> Records for processing:
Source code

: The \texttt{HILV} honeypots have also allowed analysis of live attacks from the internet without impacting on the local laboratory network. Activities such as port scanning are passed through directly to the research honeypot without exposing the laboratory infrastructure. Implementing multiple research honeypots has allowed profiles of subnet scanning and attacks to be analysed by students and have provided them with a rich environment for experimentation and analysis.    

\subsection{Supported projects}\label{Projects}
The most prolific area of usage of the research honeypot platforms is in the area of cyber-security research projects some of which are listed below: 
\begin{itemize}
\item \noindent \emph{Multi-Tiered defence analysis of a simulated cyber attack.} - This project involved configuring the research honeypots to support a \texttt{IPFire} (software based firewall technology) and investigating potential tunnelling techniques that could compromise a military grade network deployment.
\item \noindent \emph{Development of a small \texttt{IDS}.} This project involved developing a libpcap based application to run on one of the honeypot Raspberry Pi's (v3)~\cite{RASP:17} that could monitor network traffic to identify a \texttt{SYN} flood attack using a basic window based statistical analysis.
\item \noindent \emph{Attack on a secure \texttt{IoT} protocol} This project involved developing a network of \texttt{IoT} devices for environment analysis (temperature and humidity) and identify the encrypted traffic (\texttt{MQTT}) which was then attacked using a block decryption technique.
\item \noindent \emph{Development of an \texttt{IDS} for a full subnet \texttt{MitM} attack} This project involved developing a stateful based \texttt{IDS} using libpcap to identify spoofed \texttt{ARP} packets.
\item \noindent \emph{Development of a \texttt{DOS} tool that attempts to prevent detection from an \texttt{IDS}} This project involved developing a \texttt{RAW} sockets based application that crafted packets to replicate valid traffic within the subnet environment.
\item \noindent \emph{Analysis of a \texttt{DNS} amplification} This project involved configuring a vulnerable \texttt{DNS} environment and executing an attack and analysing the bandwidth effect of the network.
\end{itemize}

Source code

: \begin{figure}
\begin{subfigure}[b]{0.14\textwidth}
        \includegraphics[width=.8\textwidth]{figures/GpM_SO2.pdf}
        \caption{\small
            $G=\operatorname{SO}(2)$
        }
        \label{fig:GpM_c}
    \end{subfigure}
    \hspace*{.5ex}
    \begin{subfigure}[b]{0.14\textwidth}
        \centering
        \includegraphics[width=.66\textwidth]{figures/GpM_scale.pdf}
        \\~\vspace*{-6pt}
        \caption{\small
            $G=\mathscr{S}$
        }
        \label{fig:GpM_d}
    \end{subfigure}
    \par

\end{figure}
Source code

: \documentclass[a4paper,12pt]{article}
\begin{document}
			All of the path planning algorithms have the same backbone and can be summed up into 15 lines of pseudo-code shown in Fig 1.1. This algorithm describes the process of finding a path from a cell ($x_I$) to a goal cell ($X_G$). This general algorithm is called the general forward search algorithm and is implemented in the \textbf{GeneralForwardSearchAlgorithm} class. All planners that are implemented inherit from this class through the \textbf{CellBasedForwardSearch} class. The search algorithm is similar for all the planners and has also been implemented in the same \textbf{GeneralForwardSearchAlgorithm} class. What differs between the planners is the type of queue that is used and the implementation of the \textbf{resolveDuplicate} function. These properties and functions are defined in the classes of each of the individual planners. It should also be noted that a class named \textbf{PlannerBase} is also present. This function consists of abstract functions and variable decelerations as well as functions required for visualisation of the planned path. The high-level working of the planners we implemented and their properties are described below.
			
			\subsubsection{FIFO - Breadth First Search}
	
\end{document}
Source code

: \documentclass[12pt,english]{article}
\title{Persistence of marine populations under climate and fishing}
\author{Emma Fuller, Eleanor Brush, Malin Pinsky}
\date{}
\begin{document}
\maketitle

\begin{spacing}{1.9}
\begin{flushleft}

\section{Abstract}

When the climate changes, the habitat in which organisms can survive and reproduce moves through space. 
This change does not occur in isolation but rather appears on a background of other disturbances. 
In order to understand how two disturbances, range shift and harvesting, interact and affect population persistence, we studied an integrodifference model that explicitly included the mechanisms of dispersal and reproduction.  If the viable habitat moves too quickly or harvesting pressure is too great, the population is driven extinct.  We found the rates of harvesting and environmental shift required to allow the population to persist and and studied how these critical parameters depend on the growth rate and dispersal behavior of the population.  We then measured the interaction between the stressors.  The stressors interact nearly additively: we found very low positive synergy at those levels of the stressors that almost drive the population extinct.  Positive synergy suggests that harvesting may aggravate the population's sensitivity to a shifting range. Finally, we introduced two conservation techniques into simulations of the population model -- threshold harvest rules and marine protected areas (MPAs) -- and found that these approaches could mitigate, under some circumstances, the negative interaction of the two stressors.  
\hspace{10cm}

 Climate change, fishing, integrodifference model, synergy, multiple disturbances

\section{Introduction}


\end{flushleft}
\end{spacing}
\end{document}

> What you need to do: Write back every line of the material exactly as it was provided.

> Task solution:
Source code

: The \texttt{HILV} honeypots have also allowed analysis of live attacks from the internet without impacting on the local laboratory network. Activities such as port scanning are passed through directly to the research honeypot without exposing the laboratory infrastructure. Implementing multiple research honeypots has allowed profiles of subnet scanning and attacks to be analysed by students and have provided them with a rich environment for experimentation and analysis.    

\subsection{Supported projects}\label{Projects}
The most prolific area of usage of the research honeypot platforms is in the area of cyber-security research projects some of which are listed below: 
\begin{itemize}
\item \noindent \emph{Multi-Tiered defence analysis of a simulated cyber attack.} - This project involved configuring the research honeypots to support a \texttt{IPFire} (software based firewall technology) and investigating potential tunnelling techniques that could compromise a military grade network deployment.
\item \noindent \emph{Development of a small \texttt{IDS}.} This project involved developing a libpcap based application to run on one of the honeypot Raspberry Pi's (v3)~\cite{RASP:17} that could monitor network traffic to identify a \texttt{SYN} flood attack using a basic window based statistical analysis.
\item \noindent \emph{Attack on a secure \texttt{IoT} protocol} This project involved developing a network of \texttt{IoT} devices for environment analysis (temperature and humidity) and identify the encrypted traffic (\texttt{MQTT}) which was then attacked using a block decryption technique.
\item \noindent \emph{Development of an \texttt{IDS} for a full subnet \texttt{MitM} attack} This project involved developing a stateful based \texttt{IDS} using libpcap to identify spoofed \texttt{ARP} packets.
\item \noindent \emph{Development of a \texttt{DOS} tool that attempts to prevent detection from an \texttt{IDS}} This project involved developing a \texttt{RAW} sockets based application that crafted packets to replicate valid traffic within the subnet environment.
\item \noindent \emph{Analysis of a \texttt{DNS} amplification} This project involved configuring a vulnerable \texttt{DNS} environment and executing an attack and analysing the bandwidth effect of the network.
\end{itemize}

Source code

: \begin{figure}
\begin{subfigure}[b]{0.14\textwidth}
        \includegraphics[width=.8\textwidth]{figures/GpM_SO2.pdf}
        \caption{\small
            $G=\operatorname{SO}(2)$
        }
        \label{fig:GpM_c}
    \end{subfigure}
    \hspace*{.5ex}
    \begin{subfigure}[b]{0.14\textwidth}
        \centering
        \includegraphics[width=.66\textwidth]{figures/GpM_scale.pdf}
        \\~\vspace*{-6pt}
        \caption{\small
            $G=\mathscr{S}$
        }
        \label{fig:GpM_d}
    \end{subfigure}
    \par

\end{figure}
Source code

: \documentclass[a4paper,12pt]{article}
\begin{document}
			All of the path planning algorithms have the same backbone and can be summed up into 15 lines of pseudo-code shown in Fig 1.1. This algorithm describes the process of finding a path from a cell ($x_I$) to a goal cell ($X_G$). This general algorithm is called the general forward search algorithm and is implemented in the \textbf{GeneralForwardSearchAlgorithm} class. All planners that are implemented inherit from this class through the \textbf{CellBasedForwardSearch} class. The search algorithm is similar for all the planners and has also been implemented in the same \textbf{GeneralForwardSearchAlgorithm} class. What differs between the planners is the type of queue that is used and the implementation of the \textbf{resolveDuplicate} function. These properties and functions are defined in the classes of each of the individual planners. It should also be noted that a class named \textbf{PlannerBase} is also present. This function consists of abstract functions and variable decelerations as well as functions required for visualisation of the planned path. The high-level working of the planners we implemented and their properties are described below.
			
			\subsubsection{FIFO - Breadth First Search}
	
\end{document}
Source code

: \documentclass[12pt,english]{article}
\title{Persistence of marine populations under climate and fishing}
\author{Emma Fuller, Eleanor Brush, Malin Pinsky}
\date{}
\begin{document}
\maketitle

\begin{spacing}{1.9}
\begin{flushleft}

\section{Abstract}

When the climate changes, the habitat in which organisms can survive and reproduce moves through space. 
This change does not occur in isolation but rather appears on a background of other disturbances. 
In order to understand how two disturbances, range shift and harvesting, interact and affect population persistence, we studied an integrodifference model that explicitly included the mechanisms of dispersal and reproduction.  If the viable habitat moves too quickly or harvesting pressure is too great, the population is driven extinct.  We found the rates of harvesting and environmental shift required to allow the population to persist and and studied how these critical parameters depend on the growth rate and dispersal behavior of the population.  We then measured the interaction between the stressors.  The stressors interact nearly additively: we found very low positive synergy at those levels of the stressors that almost drive the population extinct.  Positive synergy suggests that harvesting may aggravate the population's sensitivity to a shifting range. Finally, we introduced two conservation techniques into simulations of the population model -- threshold harvest rules and marine protected areas (MPAs) -- and found that these approaches could mitigate, under some circumstances, the negative interaction of the two stressors.  
\hspace{10cm}

 Climate change, fishing, integrodifference model, synergy, multiple disturbances

\section{Introduction}


\end{flushleft}
\end{spacing}
\end{document}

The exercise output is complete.